Well yeah, if you’re stuck in the sci-fi genre. But although Her is set in the future (one that may well be not far away from where we are now), it is not really sci-fi. Rather, it’s a bona-fide tragi-comic romance with its social context essentially of the now.
Some of the territory the film traverses includes web porn, the paradoxical nature of online communication modes in enhancing the possibility of both intimacy and deception, urban loneliness, pop psychology, the current analysis mania in personal relationships, narcissism…
It’s quite a feat that writer/director Spike Jonze has managed to pull this movie off, due in large part to an ingenious screenplay informed by rigorous thought and a firm adherence to internal logic. Jonze builds on the initial premise to push it in ever-surprising but always dramatically credible directions.

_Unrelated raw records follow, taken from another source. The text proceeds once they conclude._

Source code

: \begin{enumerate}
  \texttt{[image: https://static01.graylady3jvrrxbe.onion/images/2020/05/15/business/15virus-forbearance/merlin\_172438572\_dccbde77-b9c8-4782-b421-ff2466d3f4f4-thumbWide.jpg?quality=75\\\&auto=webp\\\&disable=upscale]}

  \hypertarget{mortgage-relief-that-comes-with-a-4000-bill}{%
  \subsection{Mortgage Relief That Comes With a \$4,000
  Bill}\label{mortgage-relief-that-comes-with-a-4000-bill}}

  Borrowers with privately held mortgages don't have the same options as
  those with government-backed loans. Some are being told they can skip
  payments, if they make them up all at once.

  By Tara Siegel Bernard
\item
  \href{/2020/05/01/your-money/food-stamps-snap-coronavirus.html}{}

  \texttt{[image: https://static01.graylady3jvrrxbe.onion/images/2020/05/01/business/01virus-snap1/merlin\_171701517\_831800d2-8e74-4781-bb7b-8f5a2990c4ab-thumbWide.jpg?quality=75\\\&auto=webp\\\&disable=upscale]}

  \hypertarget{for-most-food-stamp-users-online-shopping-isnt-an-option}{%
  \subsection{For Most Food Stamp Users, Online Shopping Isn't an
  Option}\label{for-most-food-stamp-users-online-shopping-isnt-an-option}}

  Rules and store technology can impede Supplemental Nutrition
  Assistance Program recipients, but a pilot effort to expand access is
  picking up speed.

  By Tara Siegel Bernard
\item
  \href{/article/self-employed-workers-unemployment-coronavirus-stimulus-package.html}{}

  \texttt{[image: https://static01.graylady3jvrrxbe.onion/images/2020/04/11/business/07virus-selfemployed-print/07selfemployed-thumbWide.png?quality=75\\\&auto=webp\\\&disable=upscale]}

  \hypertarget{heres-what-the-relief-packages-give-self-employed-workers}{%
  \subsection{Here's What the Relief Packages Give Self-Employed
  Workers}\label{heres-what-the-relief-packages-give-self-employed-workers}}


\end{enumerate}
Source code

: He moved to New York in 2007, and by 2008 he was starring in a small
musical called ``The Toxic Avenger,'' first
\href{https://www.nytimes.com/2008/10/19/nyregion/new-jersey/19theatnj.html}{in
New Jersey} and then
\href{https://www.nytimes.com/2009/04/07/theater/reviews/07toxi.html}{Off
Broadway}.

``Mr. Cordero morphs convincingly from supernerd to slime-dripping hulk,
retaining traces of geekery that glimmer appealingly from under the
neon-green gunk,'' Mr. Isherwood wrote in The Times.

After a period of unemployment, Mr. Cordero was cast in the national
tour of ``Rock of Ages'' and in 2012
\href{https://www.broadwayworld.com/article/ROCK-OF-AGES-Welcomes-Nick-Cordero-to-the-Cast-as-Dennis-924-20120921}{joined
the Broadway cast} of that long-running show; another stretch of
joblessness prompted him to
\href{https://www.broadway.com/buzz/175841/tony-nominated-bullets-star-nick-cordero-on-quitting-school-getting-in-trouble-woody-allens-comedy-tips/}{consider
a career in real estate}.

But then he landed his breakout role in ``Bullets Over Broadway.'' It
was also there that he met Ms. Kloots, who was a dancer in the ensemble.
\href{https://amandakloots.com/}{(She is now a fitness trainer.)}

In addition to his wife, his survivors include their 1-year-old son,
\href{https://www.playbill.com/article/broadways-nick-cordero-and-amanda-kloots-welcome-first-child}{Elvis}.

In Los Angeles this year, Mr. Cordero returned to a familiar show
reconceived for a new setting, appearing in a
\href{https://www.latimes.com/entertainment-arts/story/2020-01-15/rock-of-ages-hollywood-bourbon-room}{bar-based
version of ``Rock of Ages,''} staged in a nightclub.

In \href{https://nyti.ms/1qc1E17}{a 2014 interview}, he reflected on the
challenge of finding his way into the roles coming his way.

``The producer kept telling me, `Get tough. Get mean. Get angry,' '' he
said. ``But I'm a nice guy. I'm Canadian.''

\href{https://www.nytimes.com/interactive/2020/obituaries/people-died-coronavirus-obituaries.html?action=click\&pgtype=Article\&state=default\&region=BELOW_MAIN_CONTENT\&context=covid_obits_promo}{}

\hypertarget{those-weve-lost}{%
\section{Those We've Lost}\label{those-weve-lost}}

So many terrifically creative stories end up collapsing on the finish line, and it’s hard to avoid fearing that he’ll paint himself into a corner and won’t be able to find a way out. Happily, the resolution is gratifyingly unpredictable and credible. There is a nod to Hollywood-style sentimentality right at the end that rankles like a botched final chord in an otherwise finely executed symphony, but this is a minor gripe. Ditto the odd bum line of dialogue and comedy misfire.
A barely recognisable Joaquin Phoenix (surely, the great chameleon of today’s actors) turns in a humdinger of a performance as Theodore, and Scarlett Johanssen’s vocal tones are perfect for Samantha. She’s sexy, witty, sensitive, very definitely feminine, as real a character as an OS could be – and certainly real enough for Theodore to fall plausibly in love with!
But then, it’s not a leap so far. The idea of a man creating feminine perfection from the clay of his longing and imagination is an old one (eg: Coppélia), and to go right back, the unattainable romantic ideal of courtly love is at the core of this narrative. And of course, writers and filmmakers have long toyed with the notion of infusing robots with humanity (eg: Bladerunner, AI, Bicentennial Man). Why not an intimate relationship with an intuitive, intelligent, personally customised OS?
In improbably but successfully blending disparate elements – the traditional with the contemporary, comedy with tragedy, sci-fi geek fantasy with serious social commentary – Jonze has created something quite unique in Her. As a film, I’m not sure it’s as brilliant as the screenplay and sustained imaginative vision that is its bedrock, but it’s as intriguing and relevant a work as you’re likely to see this year. Its timing is perfect; Her may well go down as one of the great zeitgeist flicks. Don’t miss.